**ABOUT THIS EXERCISE:** Locate the string "itemize" throughout the material and copy every line in which it occurs.
*** Block opens ***
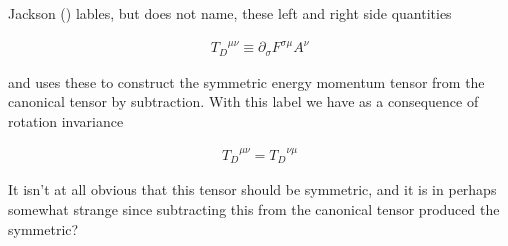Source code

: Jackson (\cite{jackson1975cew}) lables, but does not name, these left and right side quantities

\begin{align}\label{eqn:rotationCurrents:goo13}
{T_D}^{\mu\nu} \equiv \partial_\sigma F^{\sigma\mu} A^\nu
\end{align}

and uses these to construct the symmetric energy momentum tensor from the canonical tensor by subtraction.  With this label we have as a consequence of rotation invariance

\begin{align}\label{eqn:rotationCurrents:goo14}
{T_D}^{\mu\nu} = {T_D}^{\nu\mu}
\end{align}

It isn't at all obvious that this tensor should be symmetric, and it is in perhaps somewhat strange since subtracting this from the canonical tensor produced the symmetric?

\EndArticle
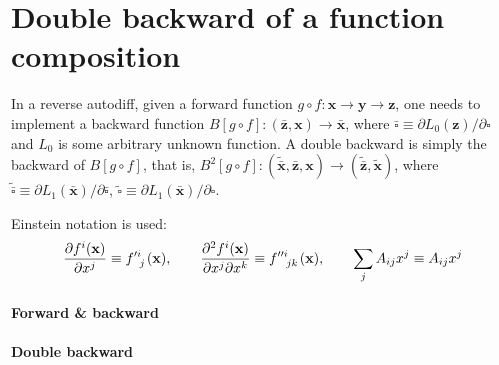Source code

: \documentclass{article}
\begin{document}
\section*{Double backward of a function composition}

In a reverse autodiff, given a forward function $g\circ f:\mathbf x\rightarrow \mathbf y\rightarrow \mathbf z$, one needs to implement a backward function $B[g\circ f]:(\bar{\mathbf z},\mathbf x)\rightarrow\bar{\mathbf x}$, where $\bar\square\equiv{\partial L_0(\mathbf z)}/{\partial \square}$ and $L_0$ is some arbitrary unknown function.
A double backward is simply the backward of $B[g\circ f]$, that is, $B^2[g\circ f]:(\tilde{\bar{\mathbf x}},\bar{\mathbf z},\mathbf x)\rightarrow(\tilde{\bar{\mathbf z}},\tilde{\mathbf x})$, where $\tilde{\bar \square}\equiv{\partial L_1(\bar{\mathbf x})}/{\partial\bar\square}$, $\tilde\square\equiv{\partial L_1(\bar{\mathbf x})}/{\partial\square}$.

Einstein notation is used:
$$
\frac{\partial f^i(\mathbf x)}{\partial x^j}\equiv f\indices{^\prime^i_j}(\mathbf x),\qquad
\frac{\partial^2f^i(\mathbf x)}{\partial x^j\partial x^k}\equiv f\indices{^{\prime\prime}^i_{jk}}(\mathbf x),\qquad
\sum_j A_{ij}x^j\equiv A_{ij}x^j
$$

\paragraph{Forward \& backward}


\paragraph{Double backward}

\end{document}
*** Block closes ***
*** Block opens ***
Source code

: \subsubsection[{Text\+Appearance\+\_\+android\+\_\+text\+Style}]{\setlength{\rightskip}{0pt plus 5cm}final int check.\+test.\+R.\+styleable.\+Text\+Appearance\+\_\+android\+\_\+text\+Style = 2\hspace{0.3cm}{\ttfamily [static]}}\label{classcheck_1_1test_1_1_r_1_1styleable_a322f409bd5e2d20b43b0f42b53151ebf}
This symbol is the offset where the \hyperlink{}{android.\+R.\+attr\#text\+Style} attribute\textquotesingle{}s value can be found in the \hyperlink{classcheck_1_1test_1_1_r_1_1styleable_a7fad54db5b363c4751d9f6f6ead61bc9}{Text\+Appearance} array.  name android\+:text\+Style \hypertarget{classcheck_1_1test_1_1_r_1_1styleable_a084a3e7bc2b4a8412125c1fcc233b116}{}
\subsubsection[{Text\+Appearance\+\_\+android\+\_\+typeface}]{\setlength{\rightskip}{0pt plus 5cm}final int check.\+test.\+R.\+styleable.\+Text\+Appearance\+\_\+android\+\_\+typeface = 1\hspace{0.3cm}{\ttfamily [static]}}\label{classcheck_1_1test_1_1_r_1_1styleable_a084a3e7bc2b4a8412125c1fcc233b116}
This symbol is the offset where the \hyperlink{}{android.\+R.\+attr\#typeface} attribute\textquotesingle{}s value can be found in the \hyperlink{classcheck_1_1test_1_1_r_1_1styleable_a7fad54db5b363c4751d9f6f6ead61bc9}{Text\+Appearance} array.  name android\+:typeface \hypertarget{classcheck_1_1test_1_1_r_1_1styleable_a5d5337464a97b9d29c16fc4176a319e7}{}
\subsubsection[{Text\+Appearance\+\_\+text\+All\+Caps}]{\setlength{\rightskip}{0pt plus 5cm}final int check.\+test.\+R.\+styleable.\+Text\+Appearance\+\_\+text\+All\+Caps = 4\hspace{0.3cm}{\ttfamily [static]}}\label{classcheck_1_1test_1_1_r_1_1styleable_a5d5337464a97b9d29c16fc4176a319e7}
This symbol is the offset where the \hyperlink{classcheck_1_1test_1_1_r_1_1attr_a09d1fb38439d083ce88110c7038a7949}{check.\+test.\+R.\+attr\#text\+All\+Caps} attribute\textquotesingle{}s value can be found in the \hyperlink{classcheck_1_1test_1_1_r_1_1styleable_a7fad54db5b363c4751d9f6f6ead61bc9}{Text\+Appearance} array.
*** Block closes ***
*** Block opens ***
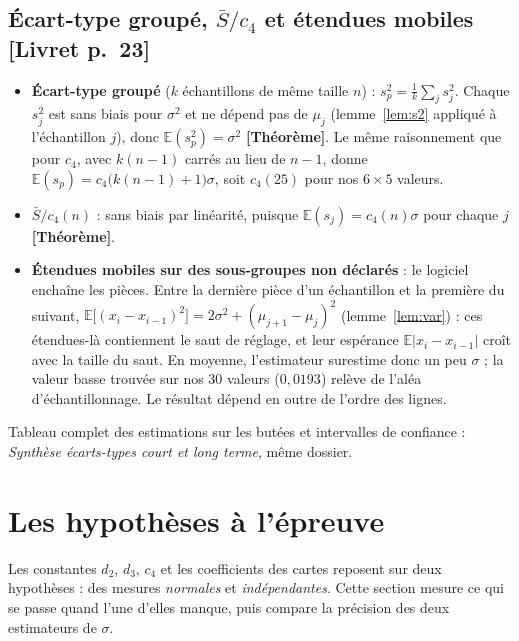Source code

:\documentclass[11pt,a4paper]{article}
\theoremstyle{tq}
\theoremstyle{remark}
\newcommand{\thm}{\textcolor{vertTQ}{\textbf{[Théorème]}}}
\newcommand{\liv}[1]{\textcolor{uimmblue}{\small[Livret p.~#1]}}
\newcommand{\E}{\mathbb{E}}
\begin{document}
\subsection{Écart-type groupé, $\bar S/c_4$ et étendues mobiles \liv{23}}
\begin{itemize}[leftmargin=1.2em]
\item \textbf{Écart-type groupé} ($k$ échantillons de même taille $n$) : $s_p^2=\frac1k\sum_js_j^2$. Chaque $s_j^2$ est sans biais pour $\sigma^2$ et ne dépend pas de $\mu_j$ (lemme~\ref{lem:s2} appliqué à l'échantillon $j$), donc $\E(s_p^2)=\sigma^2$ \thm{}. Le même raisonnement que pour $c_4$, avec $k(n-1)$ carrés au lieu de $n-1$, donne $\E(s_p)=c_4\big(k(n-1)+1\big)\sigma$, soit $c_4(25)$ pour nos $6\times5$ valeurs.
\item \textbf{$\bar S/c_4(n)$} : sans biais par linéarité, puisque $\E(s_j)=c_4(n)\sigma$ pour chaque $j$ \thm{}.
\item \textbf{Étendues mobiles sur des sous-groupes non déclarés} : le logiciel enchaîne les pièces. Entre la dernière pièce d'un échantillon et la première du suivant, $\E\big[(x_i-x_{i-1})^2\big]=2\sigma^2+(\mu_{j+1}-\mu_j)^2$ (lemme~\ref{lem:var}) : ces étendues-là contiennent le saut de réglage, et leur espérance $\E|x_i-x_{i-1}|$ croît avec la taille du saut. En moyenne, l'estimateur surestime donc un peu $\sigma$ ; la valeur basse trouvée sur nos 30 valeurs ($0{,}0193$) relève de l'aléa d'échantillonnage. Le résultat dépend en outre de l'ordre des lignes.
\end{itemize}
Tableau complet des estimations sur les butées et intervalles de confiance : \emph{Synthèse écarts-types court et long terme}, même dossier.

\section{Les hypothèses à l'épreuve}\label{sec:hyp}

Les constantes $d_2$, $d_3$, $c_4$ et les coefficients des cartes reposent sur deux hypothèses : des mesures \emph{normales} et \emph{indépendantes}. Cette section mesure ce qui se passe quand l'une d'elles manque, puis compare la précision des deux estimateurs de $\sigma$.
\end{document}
*** Block closes ***
**THE ANSWER:**
\begin{itemize}[leftmargin=1.2em]
\end{itemize}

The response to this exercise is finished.